Atwood’s unusual upbringing may help explain her provocative point of view. Born in November 1939, she has had her work shaped by her experience of war as well as her unorthodox childhood. Each spring she set off with her parents and older brother to live for several months at the forest-insect research station that her father ran in northern Quebec. She was home-schooled, and her early lessons in wilderness survival are echoed in “Oryx and Crake”: the narrator, Jimmy, struggles against a lawless, ecologically devastated world. She also draws upon the experience in her 1989 novel “Cat’s Eye,” in which a lonely little girl named Elaine–who retreats with her family into the woods each spring–is isolated from her friends and vulnerable to their cruelties. Indeed, one of Atwood’s favorite themes is the power childhood experience wields over adult lives. “[Children’s] emotions are very intense because you don’t think you have any other choices,” she says over tea at London’s Groucho Club. “You think that whatever’s happening to you is meant to happen. And therefore it’s all fraught with a kind of significance.”

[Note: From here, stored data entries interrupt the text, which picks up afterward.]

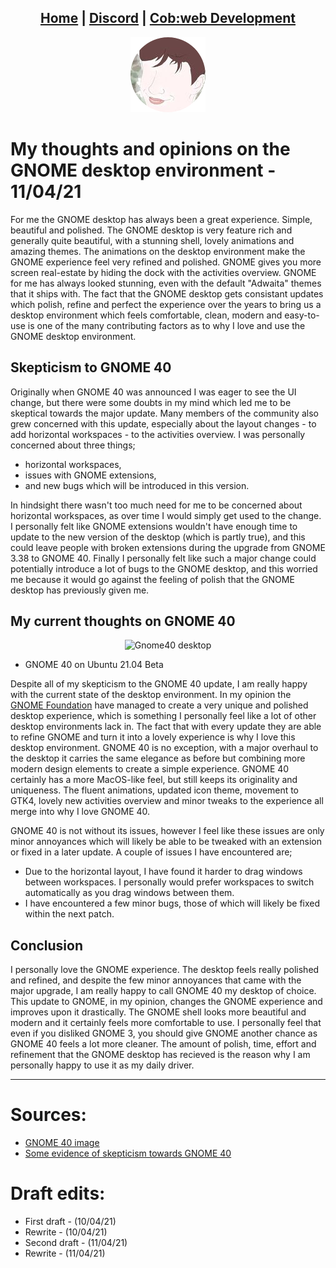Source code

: <head>
    <link rel="shortcut icon" type="image/png" href="/favicon.png">
</head>

<center>
<h2>
<a href="https://whyadamsalt.github.io">Home</a> |
<a href="https://cob-web.xyz/discord/">Discord</a> |
<a href="https://cob-web.xyz">Cob:web Development</a>
</h2>
</center>

<center><img src="/favicon.png"></center>

# My thoughts and opinions on the GNOME desktop environment - 11/04/21

For me the GNOME desktop has always been a great experience. Simple, beautiful and polished. The GNOME desktop is very feature rich and generally quite beautiful, with a stunning shell, lovely animations and amazing themes. The animations on the desktop environment make the GNOME experience feel very refined and polished. GNOME gives you more screen real-estate by hiding the dock with the activities overview. GNOME for me has always looked stunning, even with the default "Adwaita" themes that it ships with. The fact that the GNOME desktop gets consistant updates which polish, refine and perfect the experience over the years to bring us a desktop environment which feels comfortable, clean, modern and easy-to-use is one of the many contributing factors as to why I love and use the GNOME desktop environment.

## Skepticism to GNOME 40

Originally when GNOME 40 was announced I was eager to see the UI change, but there were some doubts in my mind which led me to be skeptical towards the major update. Many members of the community also grew concerned with this update, especially about the layout changes - to add horizontal workspaces - to the activities overview. I was personally concerned about three things;
- horizontal workspaces, 
- issues with GNOME extensions, 
- and new bugs which will be introduced in this version. 

In hindsight there wasn't too much need for me to be concerned about horizontal workspaces, as over time I would simply get used to the change. I personally felt like GNOME extensions wouldn't have enough time to update to the new version of the desktop (which is partly true), and this could leave people with broken extensions during the upgrade from GNOME 3.38 to GNOME 40. Finally I personally felt like such a major change could potentially introduce a lot of bugs to the GNOME desktop, and this worried me because it would go against the feeling of polish that the GNOME desktop has previously given me.

## My current thoughts on GNOME 40

<center><img src="https://i.redd.it/ki1fczw37xr61.png" alt="Gnome40 desktop"></center>

- GNOME 40 on Ubuntu 21.04 Beta

Despite all of my skepticism to the GNOME 40 update, I am really happy with the current state of the desktop environment. In my opinion the [GNOME Foundation](https://www.gnome.org/) have managed to create a very unique and polished desktop experience, which is something I personally feel like a lot of other desktop environments lack in. The fact that with every update they are able to refine GNOME and turn it into a lovely experience is why I love this desktop environment. GNOME 40 is no exception, with a major overhaul to the desktop it carries the same elegance as before but combining more modern design elements to create a simple experience. GNOME 40 certainly has a more MacOS-like feel, but still keeps its originality and uniqueness. The fluent animations, updated icon theme, movement to GTK4, lovely new activities overview and minor tweaks to the experience all merge into why I love GNOME 40.

GNOME 40 is not without its issues, however I feel like these issues are only minor annoyances which will likely be able to be tweaked with an extension or fixed in a later update.
A couple of issues I have encountered are;
- Due to the horizontal layout, I have found it harder to drag windows between workspaces. I personally would prefer workspaces to switch automatically as you drag windows between them. 
- I have encountered a few minor bugs, those of which will likely be fixed within the next patch.

## Conclusion

I personally love the GNOME experience. The desktop feels really polished and refined, and despite the few minor annoyances that came with the major upgrade, I am really happy to call GNOME 40 my desktop of choice. This update to GNOME, in my opinion, changes the GNOME experience and improves upon it drastically. The GNOME shell looks more beautiful and modern and it certainly feels more comfortable to use. I personally feel that even if you disliked GNOME 3, you should give GNOME another chance as GNOME 40 feels a lot more cleaner. The amount of polish, time, effort and refinement that the GNOME desktop has recieved is the reason why I am personally happy to use it as my daily driver.

<hr />

# Sources:
- [GNOME 40 image](https://www.reddit.com/r/Ubuntu/comments/mmo7bg/gnome_40_on_ubuntu_2104_beta_im_loving_it_so_much/)
- [Some evidence of skepticism towards GNOME 40](https://news.ycombinator.com/item?id=26568489)

# Draft edits:
- First draft - (10/04/21)
- Rewrite - (10/04/21)
- Second draft - (11/04/21)
- Rewrite - (11/04/21)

Her lifelong obsession with war has also left traces throughout her novels. (She is so preoccupied with the subject that she recently spent a holiday exploring World War II battlefields in Europe.) In “The Robber Bride,” Tony, a female war historian, analyzes relationships in militaristic terms and re-enacts historical battles with colored spices representing armies on a sand table. Atwood derived the model for the religious-fundamentalist society in “The Handmaid’s Tale” from a 1978 trip she, her husband and their toddler daughter took to Central Asia. They visited Afghanistan and Iran to see the scene of one of the most horrific retreats in history, when British troops descending a precipitous road from Kabul to Jalalabad in 1842 were massacred by Afghan forces. In “Oryx and Crake,” Jimmy leads–with more success–an experimental race of genetically modified humans on a similarly tense, perilous journey through a grim wasteland of disease and starvation.

Though she insists that she’s not seeking to change society or politics, Atwood’s wide-ranging knowledge of history and science gives her plots depth and a broader relevance. “I think simply by describing facets of reality as they are, you give people a choice. Books are just doors,” she says. In “Oryx and Crake,” Atwood reveals a world in which rich people–like Jimmy–live in gated villages run by biotech companies and are supplied with child porn and prostitutes from the impoverished, violent communities outside. Among the compelling advantages of genetic modification she offers: humans bred without aggression or violent sexual urges.

Atwood likens the process of writing to a shaman’s “dangerous” journey. “[His] soul leaves [his] body, goes to another place and there he does a negotiation or fights a battle, and he brings back something that will be of use to the living.” Why is it dangerous? She nervously scans the comfortable bar of the Groucho Club, a popular hangout for writers, actors and journalists. “Some people never come back,” she says finally. “Need we talk about Sylvia Plath?” Made of sterner stuff, Atwood returns victorious from her latest vision of a brutal, dehumanized future, brimming with vivid characters and unsettling prophecies.